Collected data entries

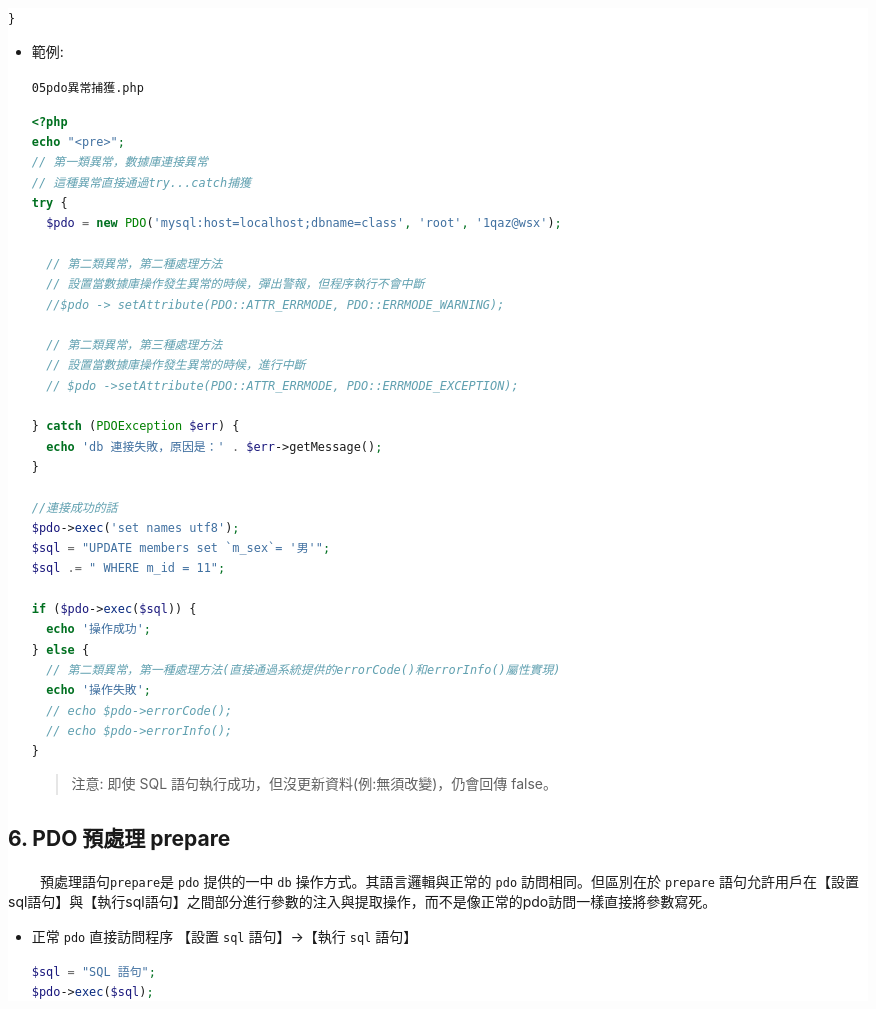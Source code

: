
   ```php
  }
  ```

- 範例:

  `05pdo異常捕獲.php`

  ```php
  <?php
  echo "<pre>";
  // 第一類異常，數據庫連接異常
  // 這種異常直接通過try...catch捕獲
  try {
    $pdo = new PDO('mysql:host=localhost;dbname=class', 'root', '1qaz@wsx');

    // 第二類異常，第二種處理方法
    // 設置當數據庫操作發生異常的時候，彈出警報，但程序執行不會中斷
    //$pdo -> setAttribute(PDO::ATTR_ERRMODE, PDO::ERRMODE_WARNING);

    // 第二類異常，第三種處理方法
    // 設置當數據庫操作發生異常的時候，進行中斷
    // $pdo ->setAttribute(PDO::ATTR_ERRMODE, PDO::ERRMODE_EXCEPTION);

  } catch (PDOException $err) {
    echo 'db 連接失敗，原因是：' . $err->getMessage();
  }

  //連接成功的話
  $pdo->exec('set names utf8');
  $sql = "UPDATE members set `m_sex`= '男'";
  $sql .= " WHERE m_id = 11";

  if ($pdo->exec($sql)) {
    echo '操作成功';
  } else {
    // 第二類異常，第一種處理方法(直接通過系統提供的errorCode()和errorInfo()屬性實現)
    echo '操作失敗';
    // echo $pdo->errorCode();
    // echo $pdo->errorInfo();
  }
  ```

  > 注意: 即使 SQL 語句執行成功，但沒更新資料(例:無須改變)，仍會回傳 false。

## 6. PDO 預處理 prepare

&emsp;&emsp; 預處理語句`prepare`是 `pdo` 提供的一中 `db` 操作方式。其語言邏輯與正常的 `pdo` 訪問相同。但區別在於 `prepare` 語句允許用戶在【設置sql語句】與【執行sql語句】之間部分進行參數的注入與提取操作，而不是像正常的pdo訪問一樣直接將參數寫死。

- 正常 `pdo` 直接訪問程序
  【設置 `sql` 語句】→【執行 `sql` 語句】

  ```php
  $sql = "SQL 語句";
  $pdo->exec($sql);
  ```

---

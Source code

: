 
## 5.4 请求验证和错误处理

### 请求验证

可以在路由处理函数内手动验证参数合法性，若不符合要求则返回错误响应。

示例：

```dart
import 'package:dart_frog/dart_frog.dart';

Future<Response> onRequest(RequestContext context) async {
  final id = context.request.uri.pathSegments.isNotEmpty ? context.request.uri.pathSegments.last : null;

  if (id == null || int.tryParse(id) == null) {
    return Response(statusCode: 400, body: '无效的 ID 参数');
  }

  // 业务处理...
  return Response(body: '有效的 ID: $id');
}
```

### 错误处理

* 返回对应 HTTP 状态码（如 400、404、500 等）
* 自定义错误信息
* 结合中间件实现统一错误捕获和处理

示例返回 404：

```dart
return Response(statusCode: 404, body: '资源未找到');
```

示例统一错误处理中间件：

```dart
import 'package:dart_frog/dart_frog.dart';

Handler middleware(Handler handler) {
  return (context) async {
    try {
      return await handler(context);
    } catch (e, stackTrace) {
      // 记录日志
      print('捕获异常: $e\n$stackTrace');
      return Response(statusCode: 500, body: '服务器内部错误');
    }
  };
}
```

--

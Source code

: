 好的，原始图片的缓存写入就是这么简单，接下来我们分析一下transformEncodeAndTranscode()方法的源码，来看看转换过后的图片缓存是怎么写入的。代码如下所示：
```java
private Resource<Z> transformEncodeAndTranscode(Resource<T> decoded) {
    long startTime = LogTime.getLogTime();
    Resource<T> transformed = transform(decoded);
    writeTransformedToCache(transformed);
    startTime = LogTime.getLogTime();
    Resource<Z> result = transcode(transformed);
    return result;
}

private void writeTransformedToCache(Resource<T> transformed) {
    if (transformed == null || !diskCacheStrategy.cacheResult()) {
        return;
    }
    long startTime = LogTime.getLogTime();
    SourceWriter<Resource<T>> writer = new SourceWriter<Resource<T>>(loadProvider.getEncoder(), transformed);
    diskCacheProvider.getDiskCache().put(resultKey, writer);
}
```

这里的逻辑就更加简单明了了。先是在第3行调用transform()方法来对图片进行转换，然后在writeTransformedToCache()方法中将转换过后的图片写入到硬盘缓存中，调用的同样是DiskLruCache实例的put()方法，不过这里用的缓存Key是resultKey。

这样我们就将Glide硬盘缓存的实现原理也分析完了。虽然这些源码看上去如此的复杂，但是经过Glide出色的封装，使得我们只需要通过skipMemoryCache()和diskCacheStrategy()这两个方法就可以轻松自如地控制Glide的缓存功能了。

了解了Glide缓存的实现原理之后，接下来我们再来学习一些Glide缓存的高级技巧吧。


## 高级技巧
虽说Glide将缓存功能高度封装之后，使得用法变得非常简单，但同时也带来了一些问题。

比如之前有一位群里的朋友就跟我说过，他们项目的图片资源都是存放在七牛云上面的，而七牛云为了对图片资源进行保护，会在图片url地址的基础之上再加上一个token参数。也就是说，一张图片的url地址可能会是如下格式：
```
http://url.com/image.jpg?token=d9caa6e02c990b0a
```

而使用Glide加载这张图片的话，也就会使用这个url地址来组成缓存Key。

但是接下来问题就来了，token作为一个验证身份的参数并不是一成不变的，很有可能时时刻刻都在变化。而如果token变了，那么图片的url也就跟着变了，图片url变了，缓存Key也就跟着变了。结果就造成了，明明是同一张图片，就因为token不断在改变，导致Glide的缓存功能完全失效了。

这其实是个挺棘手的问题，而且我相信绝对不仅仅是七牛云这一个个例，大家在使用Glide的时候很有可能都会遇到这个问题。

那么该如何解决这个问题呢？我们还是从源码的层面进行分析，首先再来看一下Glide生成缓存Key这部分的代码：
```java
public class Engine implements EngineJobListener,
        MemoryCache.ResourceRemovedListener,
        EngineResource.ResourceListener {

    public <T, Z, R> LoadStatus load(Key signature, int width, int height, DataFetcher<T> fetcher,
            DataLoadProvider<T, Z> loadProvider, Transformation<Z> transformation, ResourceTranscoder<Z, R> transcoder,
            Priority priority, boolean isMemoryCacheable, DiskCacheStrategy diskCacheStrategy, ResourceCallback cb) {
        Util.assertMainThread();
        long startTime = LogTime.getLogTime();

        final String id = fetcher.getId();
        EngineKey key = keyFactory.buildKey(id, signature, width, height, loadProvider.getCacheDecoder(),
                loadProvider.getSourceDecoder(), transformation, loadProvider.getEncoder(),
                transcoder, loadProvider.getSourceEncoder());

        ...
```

_YOUR ASSIGNMENT_
Line count for "return": give the number of lines in the data above that include it, and nothing else.

_RESPONSE TO THE EXERCISE_
8